NICOLAS ADORA VIDEOGAME E SABE DE COR O ANO DE TODOS OS LANÇAMENTOS DE MARIO BROS. E SONIC
Por ter o raciocínio linear e muitas vezes ser inflexível, Nicolas se recusa a fazer dever de casa, por exemplo. Ele diz que ‘a escola é para estudar, e a casa para descansar’. Então, as professoras passam os deveres na escola mesmo, e ele os faz antes de voltar para casa. Essa maneira de pensar já rendeu situações engraçadas, como a vez em que ele deixou vários exercícios de matemática em branco porque o livro trazia a pergunta ‘Você aceita um desafio?’. Ele respondeu ‘Não’ e deu a tarefa por acabada.
Com 8 anos de idade, as frases repetidas de filmes deram lugar aos nossos primeiros diálogos, com perguntas, respostas e réplicas. Aos 10 anos, teve a sua fase dos porquês. E hoje, aos 13 e no 8o ano, estamos treinando em casa como expressar emoções e ser simpático com os outros, para evitar os ‘sincericídios’ naturais dele, como dizer que odiou a comida. Quem conversa com ele percebe a diferença em relação às outras crianças. Ele fala pausado, raramente começa uma conversa por conta própria e tem um sentido muito rígido do que é certo e errado. Se alguém fala palavrão e ele quer comentar o caso, repete a história, mas diz ‘palavrão’ no lugar de cada expressão grosseira. Ele balança as mãos, anda pela casa sem direção e exige que as pessoas cumpram todas as suas promessas, mesmo as mais banais.

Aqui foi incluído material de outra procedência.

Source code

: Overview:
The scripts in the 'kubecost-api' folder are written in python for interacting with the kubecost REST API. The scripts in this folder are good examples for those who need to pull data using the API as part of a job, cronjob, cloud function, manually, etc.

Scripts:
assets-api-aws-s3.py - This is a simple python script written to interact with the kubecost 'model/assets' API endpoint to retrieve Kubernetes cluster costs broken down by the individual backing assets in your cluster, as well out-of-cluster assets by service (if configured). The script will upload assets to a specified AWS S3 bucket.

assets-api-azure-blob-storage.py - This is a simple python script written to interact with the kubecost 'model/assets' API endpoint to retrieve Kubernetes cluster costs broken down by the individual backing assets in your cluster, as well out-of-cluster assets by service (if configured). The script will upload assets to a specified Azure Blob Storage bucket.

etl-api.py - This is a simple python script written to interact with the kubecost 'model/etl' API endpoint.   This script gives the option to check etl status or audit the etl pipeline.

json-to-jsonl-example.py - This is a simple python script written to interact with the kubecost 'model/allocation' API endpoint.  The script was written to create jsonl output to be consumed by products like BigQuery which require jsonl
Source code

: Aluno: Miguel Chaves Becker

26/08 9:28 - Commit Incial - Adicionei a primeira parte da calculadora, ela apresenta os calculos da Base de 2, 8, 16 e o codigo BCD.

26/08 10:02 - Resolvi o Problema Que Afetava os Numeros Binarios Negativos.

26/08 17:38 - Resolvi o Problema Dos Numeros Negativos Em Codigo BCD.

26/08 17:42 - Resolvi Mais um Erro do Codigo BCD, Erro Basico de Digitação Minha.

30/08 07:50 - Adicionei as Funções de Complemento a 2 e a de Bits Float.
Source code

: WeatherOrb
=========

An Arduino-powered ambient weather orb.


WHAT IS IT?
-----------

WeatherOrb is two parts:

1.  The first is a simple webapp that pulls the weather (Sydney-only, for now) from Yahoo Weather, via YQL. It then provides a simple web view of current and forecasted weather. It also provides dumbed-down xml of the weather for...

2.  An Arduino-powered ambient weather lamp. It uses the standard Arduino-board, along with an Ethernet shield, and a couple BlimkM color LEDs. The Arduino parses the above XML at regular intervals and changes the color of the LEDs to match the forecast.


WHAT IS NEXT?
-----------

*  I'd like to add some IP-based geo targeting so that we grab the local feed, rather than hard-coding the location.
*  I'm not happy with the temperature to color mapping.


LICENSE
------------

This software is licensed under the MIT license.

Mas conseguimos muitos progressos. Tanto que hoje ele dá palestras em escolas e em grupos de estudos explicando como vê o mundo.

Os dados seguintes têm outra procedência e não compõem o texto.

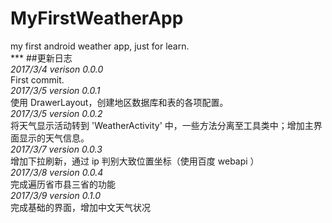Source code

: # MyFirstWeatherApp
my first android weather app, just for learn.    
*** ##更新日志    
*2017/3/4 verison 0.0.0*  
First commit.  
*2017/3/5 version 0.0.1*    
使用 DrawerLayout，创建地区数据库和表的各项配置。  
*2017/3/5 version 0.0.2*    
将天气显示活动转到 'WeatherActivity' 中，一些方法分离至工具类中；增加主界面显示的天气信息。    
*2017/3/7 version 0.0.3*    
增加下拉刷新，通过 ip 判别大致位置坐标（使用百度 webapi ）    
*2017/3/8 version 0.0.4*    
完成遍历省市县三省的功能    
*2017/3/9 version 0.1.0*    
完成基础的界面，增加中文天气状况    
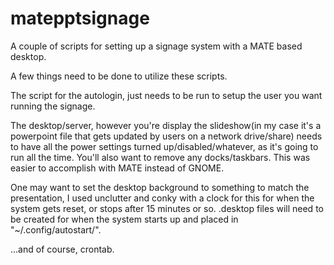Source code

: # matepptsignage
A couple of scripts for setting up a signage system with a MATE based desktop.

A few things need to be done to utilize these scripts.

The script for the autologin, just needs to be run to setup the user you want running the signage.

The desktop/server, however you're display the slideshow(in my case it's a powerpoint file that gets updated by users on a network drive/share) needs to have all the power settings
turned up/disabled/whatever, as it's going to run all the time.  You'll also want to remove any docks/taskbars.  This was easier to accomplish with MATE instead of GNOME.

One may want to set the desktop background to something to match the presentation, I used unclutter and conky with a clock for this for when the system gets reset, or stops after
15 minutes or so.  .desktop files will need to be created for when the system starts up and placed in "~/.config/autostart/".

...and of course, crontab.


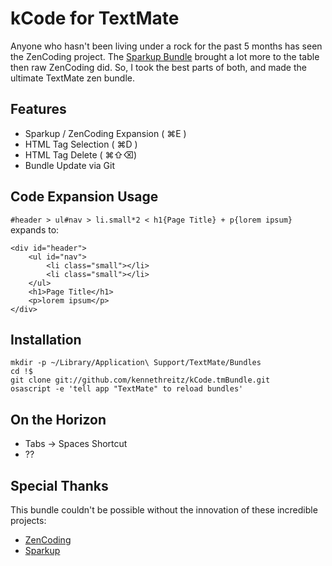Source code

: kCode for TextMate
==================

Anyone who hasn't been living under a rock for the past 5 months has seen the ZenCoding project. The [Sparkup Bundle](http://github.com/rstacruz/sparkup) brought a lot more to the table then raw ZenCoding did. So, I took the best parts of both, and made the ultimate TextMate zen bundle.


Features
--------
* Sparkup / ZenCoding Expansion ( &#x2318;E )	
* HTML Tag Selection ( &#x2318;D )	
* HTML Tag Delete ( &#x2318;&#x21E7;&#x232B;)
* Bundle Update via Git

Code Expansion Usage
-----
`#header > ul#nav > li.small*2 < h1{Page Title} + p{lorem ipsum}` expands to:

	<div id="header">
	    <ul id="nav">
	        <li class="small"></li>
	        <li class="small"></li>
	    </ul>
	    <h1>Page Title</h1>
	    <p>lorem ipsum</p>
	</div>

Installation
------------

	mkdir -p ~/Library/Application\ Support/TextMate/Bundles
	cd !$
	git clone git://github.com/kennethreitz/kCode.tmBundle.git
	osascript -e 'tell app "TextMate" to reload bundles'


On the Horizon
--------------

* Tabs -> Spaces Shortcut
* ??

Special Thanks
--------------

This bundle couldn't be possible without the innovation of these incredible projects: 
* [ZenCoding](http://code.google.com/p/zen-coding)
* [Sparkup](http://github.com/rstacruz/sparkup)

No ano que vem, Nicolas quer paquerar. Depois, quem sabe, arranjar uma namorada. Há dois anos, ele aprendeu a dividir suas coisas com o novo irmão, Guilherme, um sobrinho de 15 anos, que adotamos depois que minha irmã morreu. Ainda é cedo para dizer se ele vai conseguir terminar o ensino médio e fazer vestibular, mas Nicolas adora videogame — especialmente os jogos do Mario Bros. Ele até cita as datas de lançamento com precisão enciclopédica — e diz que gostaria de seguir uma carreira na área de games. Nesses mais de dez anos de luta, percebi que o Brasil avançou no diagnóstico e no tratamento do autismo. No campo pessoal, vi meu esforço recompensado. A história dele me inspira tanto que decidi escrever um livro, Meu filho ERA autista, publicado de forma independente no início deste ano.